In many cases, it also has to do with the set up, preparation and condition of instrument. [or food... wink ]

Without being attracted to sound, it's same like eating food without taste. It doesn't get better by simply chewing on it.

Or trying to analyse every bit of it.

To me the question is the other way around: why do so many pianos sound so average or even below that DESPITE allegedly being of high quality?

The only possible answer: Store doesn't care, i.e piano has been neglected or quality is simply not there.
Classic "Emperor without clothes" type situation.

In no industry is this a more more misunderstood concept than in ours.

People forget that "built quality" is different from designing sound. Simply by making things out of concrete, perhaps to last for 1000 years, it doesn't "sound" necessarily better.

So what's quality anyways? Ever noticed when manufacturers fall silent, not wishing to reveal the inner-most secrets of their products? As supposed to those constantly harping about certain "features" - but bringing nothing to table?

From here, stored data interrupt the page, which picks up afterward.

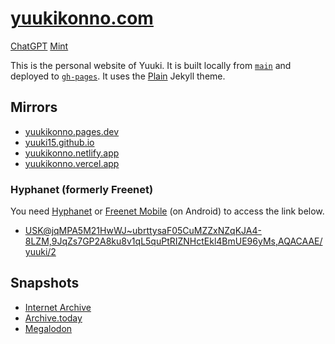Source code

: # [yuukikonno.com](https://yuukikonno.com/)

[ChatGPT](https://yuukiarchives.github.io/chatgpt/personal-website-html-only/) [Mint](https://min.togetter.com/yrnWYSS)

This is the personal website of Yuuki.  It is built locally from [`main`](https://github.com/yuuki15/yuuki15.github.io/tree/main) and deployed to [`gh-pages`](https://github.com/yuuki15/yuuki15.github.io/tree/gh-pages).  It uses the [Plain](https://github.com/jekyll-theme-plain/jekyll-theme-plain) Jekyll theme.

## Mirrors

* [yuukikonno.pages.dev](https://yuukikonno.pages.dev/)
* [yuuki15.github.io](https://yuuki15.github.io/)
* [yuukikonno.netlify.app](https://yuukikonno.netlify.app/)
* [yuukikonno.vercel.app](https://yuukikonno.vercel.app/)

### Hyphanet (formerly Freenet)

You need [Hyphanet](https://www.hyphanet.org/) or [Freenet Mobile](https://f-droid.org/packages/org.freenetproject.mobile/) (on Android) to access the link below.

* [USK@jqMPA5M21HwWJ~ubrttysaF05CuMZZxNZqKJA4-8LZM,9JqZs7GP2A8ku8v1qL5quPtRIZNHctEkl4BmUE96yMs,AQACAAE/yuuki/2](http://127.0.0.1:8888/freenet:USK@jqMPA5M21HwWJ~ubrttysaF05CuMZZxNZqKJA4-8LZM,9JqZs7GP2A8ku8v1qL5quPtRIZNHctEkl4BmUE96yMs,AQACAAE/yuuki/2/)

## Snapshots

* [Internet Archive](https://web.archive.org/web/20240215135611/https://yuukikonno.com/)
* [Archive.today](https://archive.today/2024.02.15-135545/https://yuukikonno.com/)
* [Megalodon](https://megalodon.jp/2024-0215-2255-45/https://yuukikonno.com:443/)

Every guitar made in the back streets of Madrid or Paracho sounding more typical Flamenco than those coming from world's most fancy factories. And they sure have tried...

One day when we have overcome brand prejudices, start to really listen to "sound" and replaced "reality is reality" - instead the old "perception is reality" - there will be lot's of bewilderment out there.

The "will it last" question is the typical last card being played by those morbidly afraid about these changes [already] happening.

Trying to sell a piano twice the price and replacing it with one half that?

Already starting to happen out there.

Sometimes including our own brands.

Dr. Tan, Angela Cheng - are you there?

Norbert

Last edited by Norbert; 09/10/13 01:01 PM.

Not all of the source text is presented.